Page MenuHomePhabricator

Update prod custom varnish package for upstream 3.0.7 + deploy
Closed, DeclinedPublic

Description

Notable fixes we care about in the 3.0.6 -> 3.0.7 diffs:

  1. gzip + streaming + http/1.0 fix: https://www.varnish-cache.org/trac/ticket/1627
  2. fixed memory leak in bans (which is different than purges - this applies to our manual bans)

Event Timeline

BBlack raised the priority of this task from to Medium.
BBlack updated the task description. (Show Details)
BBlack added projects: acl*sre-team, Traffic.
BBlack subscribed.

FYI this is blocked up a little: the merge of the 3.0.6 -> 3.0.7 diffs onto our custom "-plus-wm" tree didn't go cleanly. There's a short but hairy conflict between our varnish-plus streaming+chunked stuff and the gzip+streaming+http/1.0 content-length bugfix, and it's going to take some digging to unravel how to merge them sanely without breaking anything.
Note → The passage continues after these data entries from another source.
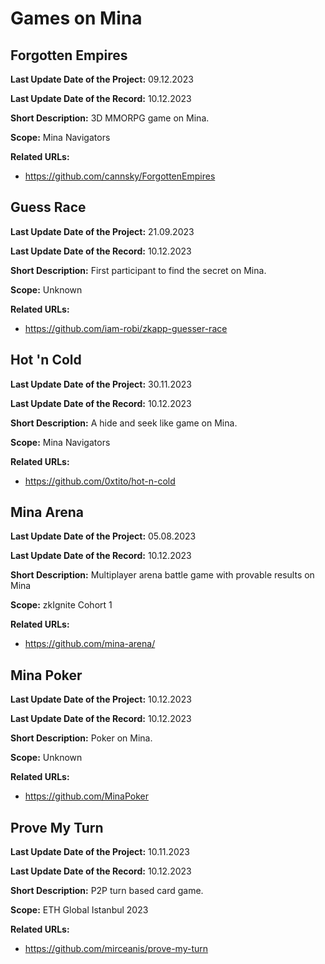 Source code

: # Games on Mina

## Forgotten Empires

**Last Update Date of the Project:** 09.12.2023

**Last Update Date of the Record:** 10.12.2023

**Short Description:** 3D MMORPG game on Mina.

**Scope:** Mina Navigators

**Related URLs:** 

- https://github.com/cannsky/ForgottenEmpires

## Guess Race

**Last Update Date of the Project:** 21.09.2023

**Last Update Date of the Record:** 10.12.2023

**Short Description:** First participant to find the secret on Mina.

**Scope:** Unknown

**Related URLs:** 

- https://github.com/iam-robi/zkapp-guesser-race

## Hot 'n Cold

**Last Update Date of the Project:** 30.11.2023

**Last Update Date of the Record:** 10.12.2023

**Short Description:** A hide and seek like game on Mina.

**Scope:** Mina Navigators

**Related URLs:** 

- https://github.com/0xtito/hot-n-cold

## Mina Arena

**Last Update Date of the Project:** 05.08.2023

**Last Update Date of the Record:** 10.12.2023

**Short Description:** Multiplayer arena battle game with provable results on Mina

**Scope:** zkIgnite Cohort 1

**Related URLs:** 

- https://github.com/mina-arena/

## Mina Poker

**Last Update Date of the Project:** 10.12.2023

**Last Update Date of the Record:** 10.12.2023

**Short Description:** Poker on Mina.

**Scope:** Unknown

**Related URLs:** 

- https://github.com/MinaPoker

## Prove My Turn

**Last Update Date of the Project:** 10.11.2023

**Last Update Date of the Record:** 10.12.2023

**Short Description:** P2P turn based card game.

**Scope:** ETH Global Istanbul 2023

**Related URLs:** 

- https://github.com/mirceanis/prove-my-turn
Note T127294 was fixed by disabling do_gzip on the cache_misc cluster. I suspect that there was a bad interaction there with streamed pass-mode response from the backend using chunked+gzip. The ultimate trigger for making it worse was turning on nginx keepalives, but they're working fine elsewhere. I strongly suspect that https://www.varnish-cache.org/trac/ticket/1627 would've fixed this too, but we still don't have a 3.0.7 package that includes it...

Dropping some breadcrumbs in case I end up dropping this topic for a while again....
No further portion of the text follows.